* [Work instructions]:
Write out the stretch of lines below that begins at the line with "These pixels are" and ends at the line with "This is called", including both, exactly as given and nothing more.
━━ Material provided ━━
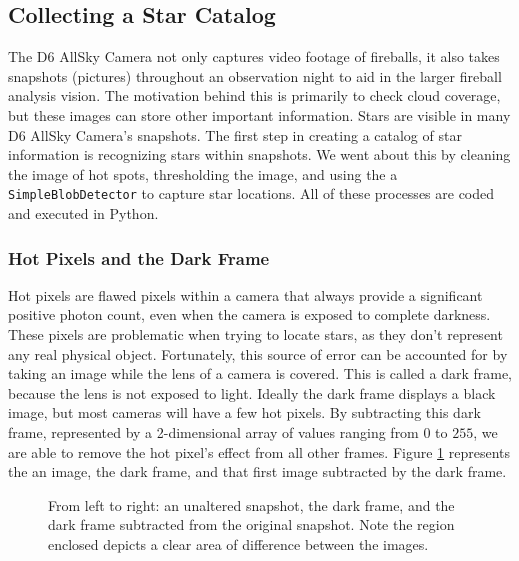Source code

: \subsection{Collecting a Star Catalog}

The D6 AllSky Camera not only captures video footage of fireballs, it also takes snapshots (pictures) throughout an observation night to aid in the larger fireball analysis vision.
The motivation behind this is primarily to check cloud coverage, but these images can store other important information.
Stars are visible in many D6 AllSky Camera's snapshots.  
The first step in creating a catalog of star information is recognizing stars within snapshots.  
We went about this by cleaning the image of hot spots, thresholding the image, and using the a \texttt{SimpleBlobDetector} to capture star locations.
All of these processes are coded and executed in Python.

\subsubsection{Hot Pixels and the Dark Frame}

Hot pixels are flawed pixels within a camera that always provide a significant positive photon count, even when the camera is exposed to complete darkness.
These pixels are problematic when trying to locate stars, as they don't represent any real physical object.
Fortunately, this source of error can be accounted for by taking an image while the lens of a camera is covered.  
This is called a dark frame, because the lens is not exposed to light.
Ideally the dark frame displays a black image, but most cameras will have a few hot pixels.
By subtracting this dark frame, represented by a 2-dimensional array of values ranging from $0$ to $255$, we are able to remove the hot pixel's effect from all other frames.
Figure \ref{hotpix} represents the an image, the dark frame, and that first image subtracted by the dark frame.



\begin{figure}[ht!]
  \caption{From left to right: an unaltered snapshot, the dark frame, and the dark frame subtracted from the original snapshot.  Note the region enclosed depicts a clear area of difference between the images.}
  \label{hotpix}
\end{figure}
━━━
* [Problem solution]:
These pixels are problematic when trying to locate stars, as they don't represent any real physical object.
Fortunately, this source of error can be accounted for by taking an image while the lens of a camera is covered.  
This is called a dark frame, because the lens is not exposed to light.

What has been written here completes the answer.